***This recipe was originally posted on the old Moira Sanders blog in October, 2011.
I think of church suppers as fertile testing grounds for recipes. I love the sign up sheets that go up on the kitchen bulletin board before big events. What will I make this time? For the roast beef dinner this past weekend, there was a sign up list to make jello salads, and I happened to have a couple of recipes that I wanted to try. This recipe is from More Home Cooking: A Writer Returns to the Kitchen by Laurie Colwin. I highly recommend both this book and her preceding book, Home Cooking.
The amazing thing about this recipe is the fact that you mix all of the ingredients together in one bowl and miraculously it separates into three layers. The bottom layer (which ends up on the top if you turn the jelly out onto a serving plate) is a yellow, clear jelly. The top layer is the “honeycomb” – a pale yellow, airy yet creamy layer that is very delicious. The middle layer is sort of a custard-y combination of the top and bottom.
Not only is this delicious, it’s a great way for kids to enjoy “jello” without having the boxed stuff. It’s been my experience that Jello makes my kids CRAZY. But this is purely anecdotal.
Lemon Honeycomb Jelly
Freshly grated zest of 1 lemon
1 envelope unflavoured gelatin
1/2 cup granulated sugar
1/3 cup whipping cream
1 1/2 cups milk (or half & half)
5 Tbsp fresh lemon juice
Separate the egg yolks and whites. Whisk together the egg yolks, lemon zest, gelatin, sugar, and whipping cream. Heat the 1 1/2 cups of milk (or cream) to just under boiling and whisk it gradually into the egg yolks. Set the bowl over a pan of simmering water and stir the mixture until you have a thin custard. The custard will thinly coat a spoon when it is ready.
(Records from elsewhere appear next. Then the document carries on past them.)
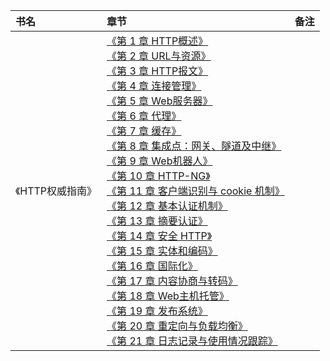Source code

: |书名|章节|备注|
|:---|:--|:---:
《HTTP权威指南》|[《第 1 章 HTTP概述》]()<br>[《第 2 章 URL与资源》]()<br>[《第 3 章 HTTP报文》]()<br>[《第 4 章 连接管理》]()<br>[《第 5 章 Web服务器》]()<br>[《第 6 章 代理》]()<br>[《第 7 章 缓存》]()<br>[《第 8 章 集成点：网关、隧道及中继》]()<br>[《第 9 章 Web机器人》]()<br>[《第 10 章 HTTP-NG》]()<br>[《第 11 章 客户端识别与 cookie 机制》]()<br>[《第 12 章 基本认证机制》]()<br>[《第 13 章 摘要认证》]()<br>[《第 14 章 安全 HTTP》]()<br>[《第 15 章 实体和编码》]()<br>[《第 16 章 国际化》]()<br>[《第 17 章 内容协商与转码》]()<br>[《第 18 章 Web主机托管》]()<br>[《第 19 章 发布系统》]()<br>[《第 20 章 重定向与负载均衡》]()<br>[《第 21 章 日志记录与使用情况跟踪》]()<br>|

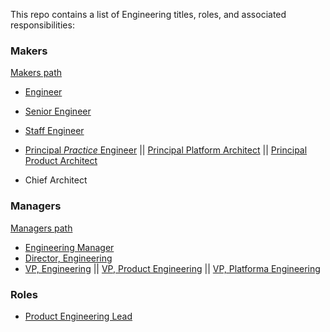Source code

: This repo contains a list of Engineering titles, roles, and associated responsibilities:

### Makers

[Makers path](makers/makers_path.md)
* [Engineer](makers/engineer.md)
* [Senior Engineer](makers/senior_engineer.md)
* [Staff Engineer](makers/staff_engineer.md)
* [Principal *Practice* Engineer](makers/principal_engineer.md)  ||  [Principal Platform Architect](makers/principal_platform_architect.md)  ||  [Principal Product Architect](makers/principal_product_architect.md)

* Chief Architect

### Managers

[Managers path](managers/managers_path.md)
* [Engineering Manager](managers/engineering_manager.md)
* [Director, Engineering](managers/director_engineering.md)
* [VP, Engineering](managers/vp_engineering.md) || [VP, Product Engineering](managers/vp_product_engineering.md) || [VP, Platforma Engineering](managers/vp_platform_engineering.md)

### Roles

* [Product Engineering Lead](product_engineering_lead.md)
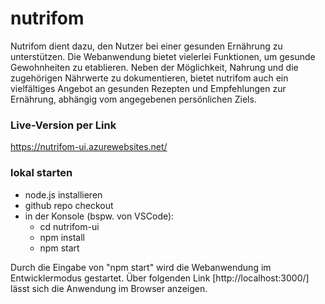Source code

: # nutrifom

Nutrifom dient dazu, den Nutzer bei einer gesunden Ernährung zu unterstützen. Die Webanwendung bietet vielerlei Funktionen, um gesunde Gewohnheiten zu etablieren. Neben der Möglichkeit, Nahrung und die zugehörigen Nährwerte zu dokumentieren, bietet nutrifom auch ein vielfältiges Angebot an gesunden Rezepten und Empfehlungen zur Ernährung, abhängig vom angegebenen persönlichen Ziels.

### Live-Version per Link

https://nutrifom-ui.azurewebsites.net/

### lokal starten

- node.js installieren
- github repo checkout
- in der Konsole (bspw. von VSCode):
  - cd nutrifom-ui
  - npm install
  - npm start

Durch die Eingabe von "npm start" wird die Webanwendung im Entwicklermodus gestartet.
Über folgenden Link [http://localhost:3000/] lässt sich die Anwendung im Browser anzeigen.
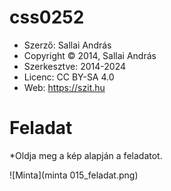 # css0252

* Szerző: Sallai András
* Copyright © 2014, Sallai András
* Szerkesztve: 2014-2024
* Licenc: CC BY-SA 4.0
* Web: https://szit.hu

# Feladat

*Oldja meg a kép alapján a feladatot.

![Minta](minta 015_feladat.png)
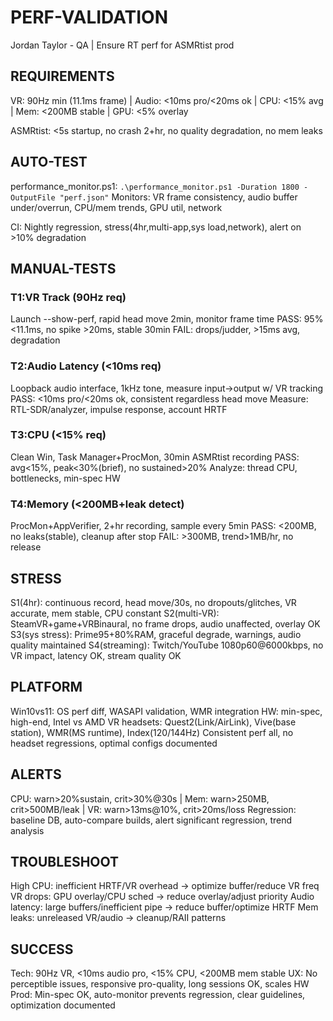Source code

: # PERF-VALIDATION
Jordan Taylor - QA | Ensure RT perf for ASMRtist prod

## REQUIREMENTS
VR: 90Hz min (11.1ms frame) | Audio: <10ms pro/<20ms ok | CPU: <15% avg | Mem: <200MB stable | GPU: <5% overlay

ASMRtist: <5s startup, no crash 2+hr, no quality degradation, no mem leaks

## AUTO-TEST
performance_monitor.ps1: `.\performance_monitor.ps1 -Duration 1800 -OutputFile "perf.json"`
Monitors: VR frame consistency, audio buffer under/overrun, CPU/mem trends, GPU util, network

CI: Nightly regression, stress(4hr,multi-app,sys load,network), alert on >10% degradation

## MANUAL-TESTS
### T1:VR Track (90Hz req)
Launch --show-perf, rapid head move 2min, monitor frame time
PASS: 95% <11.1ms, no spike >20ms, stable 30min
FAIL: drops/judder, >15ms avg, degradation

### T2:Audio Latency (<10ms req)
Loopback audio interface, 1kHz tone, measure input→output w/ VR tracking
PASS: <10ms pro/<20ms ok, consistent regardless head move
Measure: RTL-SDR/analyzer, impulse response, account HRTF

### T3:CPU (<15% req)
Clean Win, Task Manager+ProcMon, 30min ASMRtist recording
PASS: avg<15%, peak<30%(brief), no sustained>20%
Analyze: thread CPU, bottlenecks, min-spec HW

### T4:Memory (<200MB+leak detect)
ProcMon+AppVerifier, 2+hr recording, sample every 5min
PASS: <200MB, no leaks(stable), cleanup after stop
FAIL: >300MB, trend>1MB/hr, no release

## STRESS
S1(4hr): continuous record, head move/30s, no dropouts/glitches, VR accurate, mem stable, CPU constant
S2(multi-VR): SteamVR+game+VRBinaural, no frame drops, audio unaffected, overlay OK
S3(sys stress): Prime95+80%RAM, graceful degrade, warnings, audio quality maintained
S4(streaming): Twitch/YouTube 1080p60@6000kbps, no VR impact, latency OK, stream quality OK

## PLATFORM
Win10vs11: OS perf diff, WASAPI validation, WMR integration
HW: min-spec, high-end, Intel vs AMD
VR headsets: Quest2(Link/AirLink), Vive(base station), WMR(MS runtime), Index(120/144Hz)
Consistent perf all, no headset regressions, optimal configs documented

## ALERTS
CPU: warn>20%sustain, crit>30%@30s | Mem: warn>250MB, crit>500MB/leak | VR: warn>13ms@10%, crit>20ms/loss
Regression: baseline DB, auto-compare builds, alert significant regression, trend analysis

## TROUBLESHOOT
High CPU: inefficient HRTF/VR overhead → optimize buffer/reduce VR freq
VR drops: GPU overlay/CPU sched → reduce overlay/adjust priority
Audio latency: large buffers/inefficient pipe → reduce buffer/optimize HRTF
Mem leaks: unreleased VR/audio → cleanup/RAII patterns

## SUCCESS
Tech: 90Hz VR, <10ms audio pro, <15% CPU, <200MB mem stable
UX: No perceptible issues, responsive pro-quality, long sessions OK, scales HW
Prod: Min-spec OK, auto-monitor prevents regression, clear guidelines, optimization documented
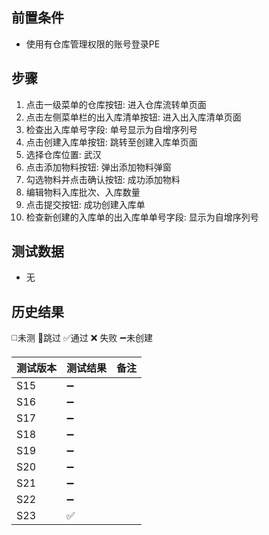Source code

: 
## 前置条件

- 使用有仓库管理权限的账号登录PE

## 步骤

1. 点击一级菜单的仓库按钮: 进入仓库流转单页面
2. 点击左侧菜单栏的出入库清单按钮: 进入出入库清单页面
3. 检查出入库单号字段: 单号显示为自增序列号
4. 点击创建入库单按钮: 跳转至创建入库单页面
5. 选择仓库位置: 武汉
6. 点击添加物料按钮: 弹出添加物料弹窗
7. 勾选物料并点击确认按钮: 成功添加物料
8. 编辑物料入库批次、入库数量
9. 点击提交按钮: 成功创建入库单
10. 检查新创建的入库单的出入库单单号字段: 显示为自增序列号

## 测试数据

- 无

## 历史结果
 ◻️未测    🚫跳过     ✅通过    ❌ 失败    ➖未创建

| 测试版本 | 测试结果 | 备注 |
| ---- | ---- | ---- |
| S15 | ➖ |  |
| S16 | ➖ |  |
| S17 | ➖ |  |
| S18 | ➖ |  |
| S19 | ➖ |  |
| S20 | ➖ |  |
| S21 | ➖ |  |
| S22 | ➖ |  |
| S23 | ✅ |  |
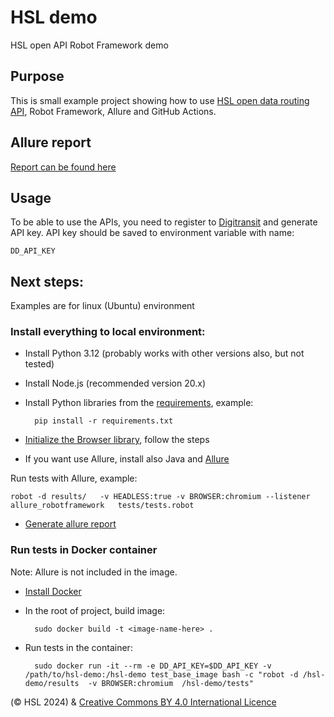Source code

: # HSL demo
HSL open API Robot Framework demo

## Purpose
This is small example project showing how to use [HSL open data routing API](https://digitransit.fi/en/developers/), Robot Framework, Allure and GitHub Actions.

## Allure report

[Report can be found here](https://piilo.github.io/hsl-demo)

## Usage

To be able to use the APIs, you need to register to [Digitransit](https://digitransit.fi/en/developers/api-registration/) and generate API key. API key should be saved to environment variable with name:

    DD_API_KEY

## Next steps:
Examples are for linux (Ubuntu) environment

### Install everything to local environment:

* Install Python 3.12 (probably works with other versions also, but not tested)
* Install Node.js (recommended version 20.x)
* Install Python libraries from the [requirements](./requirements.txt), example:

        pip install -r requirements.txt

* [Initialize the Browser library](https://robotframework-browser.org/#installation), follow the steps
* If you want use Allure, install also Java and [Allure](https://allurereport.org/docs/gettingstarted-installation/)

Run tests with Allure, example:

    robot -d results/   -v HEADLESS:true -v BROWSER:chromium --listener allure_robotframework   tests/tests.robot

* [Generate allure report](https://allurereport.org/docs/robotframework/#3-generate-a-report)

### Run tests in Docker container
Note: Allure is not included in the image. 

* [Install Docker](https://docs.docker.com/engine/install/)
* In the root of project, build image: 

        sudo docker build -t <image-name-here> .
* Run tests in the container:

        sudo docker run -it --rm -e DD_API_KEY=$DD_API_KEY -v /path/to/hsl-demo:/hsl-demo test_base_image bash -c "robot -d /hsl-demo/results  -v BROWSER:chromium  /hsl-demo/tests"



(© HSL 2024) & [Creative Commons BY 4.0 International Licence](https://creativecommons.org/licenses/by/4.0/)
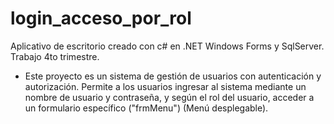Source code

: # login_acceso_por_rol
Aplicativo de escritorio creado con c# en .NET Windows Forms y SqlServer. Trabajo 4to trimestre.
- Este proyecto es un sistema de gestión de usuarios con autenticación y autorización. Permite a los usuarios ingresar al sistema mediante un nombre de usuario y contraseña, y según el rol del usuario, acceder a un formulario específico ("frmMenu") (Menú desplegable).
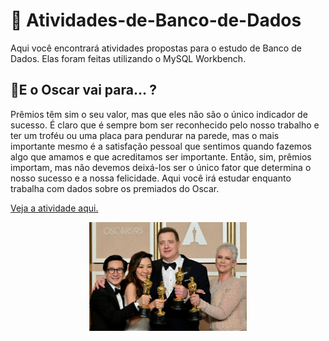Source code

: # 📘 Atividades-de-Banco-de-Dados
Aqui você encontrará atividades propostas para o estudo de Banco de Dados. Elas foram feitas utilizando o MySQL Workbench.

<!-- * [1. E o Oscar vai para... ?](##-🔹E-o-Oscar-vai-para...-?) -->

## 🔹E o Oscar vai para... ?
Prêmios têm sim o seu valor, mas que eles não são o único indicador de sucesso. É claro que é sempre bom ser reconhecido pelo nosso trabalho e ter um troféu ou uma placa para pendurar na parede, mas o mais importante mesmo é a satisfação pessoal que sentimos quando fazemos algo que amamos e que acreditamos ser importante. Então, sim, prêmios importam, mas não devemos deixá-los ser o único fator que determina o nosso sucesso e a nossa felicidade.
Aqui você irá estudar enquanto trabalha com dados sobre os premiados do Oscar.

<a href='https://github.com/gabrielaasouza/Atividades-de-Banco-de-Dados/blob/main/Atividades%20de%20Banco%20de%20Dados/Atividade%20de%20Banco%20de%20Dados%201%20-%20Oscar.sql'>Veja a atividade aqui.</a>

<div align="center">
<img src='https://github.com/gabrielaasouza/Atividades-de-Banco-de-Dados/blob/main/Imagens/Oscar-2023.jpg' width="50%"/>
</div>


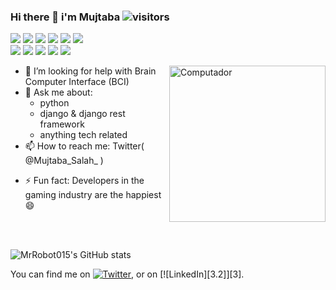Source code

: ### Hi there 👋 i'm Mujtaba ![visitors](https://visitor-badge.glitch.me/badge?page_id=page.id)
![](https://img.shields.io/badge/os-linux-informational?style=flat&logo=data:image/svg%2bxml;base64,<BASE64_DATA>) ![](https://img.shields.io/badge/editor-VScode-informational?style=flat&logo=data:image/svg%2bxml;base64,<BASE64_DATA>) ![](https://img.shields.io/badge/code-python-informational?style=flat&logo=data:image/svg%2bxml;base64,<BASE64_DATA>)
![](https://img.shields.io/badge/code-javascript-informational?style=flat&logo=data:image/svg%2bxml;base64,<BASE64_DATA>) ![](https://img.shields.io/badge/code-css-informational?style=flat&logo=data:image/svg%2bxml;base64,<BASE64_DATA>) ![](https://img.shields.io/badge/code-Html-informational?style=flat&logo=data:image/svg%2bxml;base64,<BASE64_DATA>)<br>
![](https://img.shields.io/badge/backend-Django-informational?style=flat&logo=data:image/svg%2bxml;base64,<BASE64_DATA>) ![](https://img.shields.io/badge/backend-laravel-informational?style=flat&logo=data:image/svg%2bxml;base64,<BASE64_DATA>) ![](https://img.shields.io/badge/DB-sqlite-informational?style=flat&logo=data:image/svg%2bxml;base64,<BASE64_DATA>)
![](https://img.shields.io/badge/DB-MangoDB-informational?style=flat&logo=data:image/svg%2bxml;base64,<BASE64_DATA>) ![](https://img.shields.io/badge/DB-neo4j-informational?style=flat&logo=data:image/svg%2bxml;base64,<BASE64_DATA>)


<img src="https://i.pinimg.com/originals/9d/f1/f8/9df1f82852b0d020ccf6430c17b8ce36.jpg" min-width="250px" max-width="250px" width="250px" align="right" alt="Computador">

<p align="left">
<!--Here are some ideas to get you started:

- 🔭 I’m currently working on ...-->
- 🌱 I’m currently learning Flutter
<!-- 👯 I’m looking to collaborate on --> 

- 🤔 I’m looking for help with Brain Computer Interface (BCI)
- 💬 Ask me about:
    + python
    + django & django rest framework
    + anything tech related 
- 📫 How to reach me: Twitter( @Mujtaba_Salah_ )
<!-- 😄 Pronouns: ... -->
- ⚡ Fun fact: Developers in the gaming industry are the happiest 😄 
</p>
<br>
<br>

![MrRobot015's GitHub stats](https://github-readme-stats.vercel.app/api?username=MrRobot015&theme=dark&show_icons=true)<!--<img align="center" src="https://github-readme-stats.vercel.app/api/top-langs/?username=MrRobot015&theme=dark" /> -->

<!-- Actual text -->

You can find me on [![Twitter][1.2]][1], or on [![LinkedIn][3.2]][3].

<!-- Icons -->

[1.2]: http://i.imgur.com/wWzX9uB.png (twitter icon without padding)
[2.2]: https://raw.githubusercontent.com/MartinHeinz/MartinHeinz/master/linkedin-3-16.png (LinkedIn icon without padding)

<!-- Links to your social media accounts -->

[1]: https://twitter.com/Mujtaba_Salah_
[2]: https://www.linkedin.com/in/mujtaba-salah-el-deen-879823137/






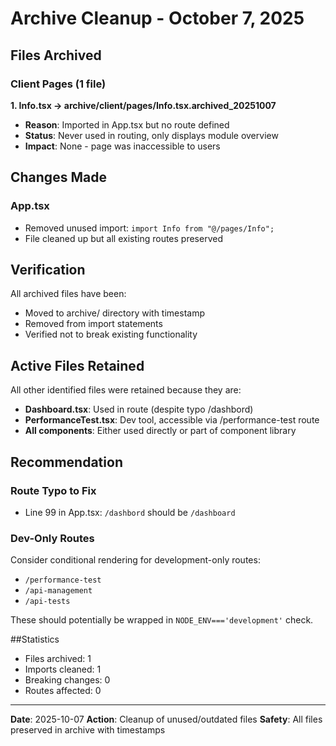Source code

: # Archive Cleanup - October 7, 2025

## Files Archived

### Client Pages (1 file)

**1. Info.tsx → archive/client/pages/Info.tsx.archived_20251007**
- **Reason**: Imported in App.tsx but no route defined
- **Status**: Never used in routing, only displays module overview
- **Impact**: None - page was inaccessible to users

## Changes Made

### App.tsx
- Removed unused import: `import Info from "@/pages/Info";`
- File cleaned up but all existing routes preserved

## Verification

All archived files have been:
- Moved to archive/ directory with timestamp
- Removed from import statements
- Verified not to break existing functionality

## Active Files Retained

All other identified files were retained because they are:
- **Dashboard.tsx**: Used in route (despite typo /dashbord)
- **PerformanceTest.tsx**: Dev tool, accessible via /performance-test route
- **All components**: Either used directly or part of component library

## Recommendation

### Route Typo to Fix
- Line 99 in App.tsx: `/dashbord` should be `/dashboard`

### Dev-Only Routes
Consider conditional rendering for development-only routes:
- `/performance-test`
- `/api-management`
- `/api-tests`

These should potentially be wrapped in `NODE_ENV==='development'` check.

##Statistics

- Files archived: 1
- Imports cleaned: 1
- Breaking changes: 0
- Routes affected: 0

---

**Date**: 2025-10-07
**Action**: Cleanup of unused/outdated files
**Safety**: All files preserved in archive with timestamps
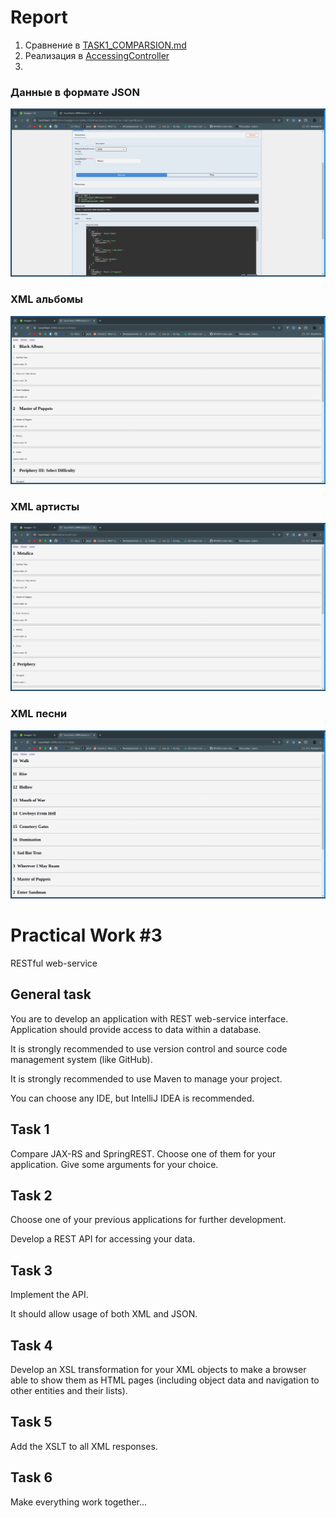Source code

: # Report

1. Сравнение в [TASK1_COMPARSION.md](./TASK1_COMPARSION.md) 
2. Реализация в [AccessingController](./music-player/src/main/java/ru/niatomi/music_player/controller/rest/impl/AccessingControllerImpl.java)
3.
### Данные в формате JSON
![](report_assets/json_data.png)
### XML альбомы
![](report_assets/albums_xml.png)
### XML артисты
![](report_assets/artists_xml.png)
### XML песни
![](report_assets/songs_xml.png)

# Practical Work #3

RESTful web-service

## General task

You are to develop an application with REST web-service interface. Application should provide access to data within a database.

It is strongly recommended to use version control and source code management system (like GitHub).

It is strongly recommended to use Maven to manage your project.

You can choose any IDE, but IntelliJ IDEA is recommended.

## Task 1

Compare JAX-RS and SpringREST. Choose one of them for your application. Give some arguments for your choice.

## Task 2

Choose one of your previous applications for further development.

Develop a REST API for accessing your data.

## Task 3

Implement the API.

It should allow usage of both XML and JSON.

## Task 4

Develop an XSL transformation for your XML objects to make a browser able to show them as HTML pages (including object data and navigation to other entities and their lists).

## Task 5

Add the XSLT to all XML responses.

## Task 6

Make everything work together…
Mix in the strained lemon juice. Working quickly, beat the egg whites until they are stiff and fold them into the hot custard. Let the mixture stand for 4 minutes. Pour the mixture into a 1-quart mold or bowl and chill it, covered, overnight. Run a knife around the edge of the pudding, dip the mold in warm water for 10 seconds, and turn the pudding out onto a plate.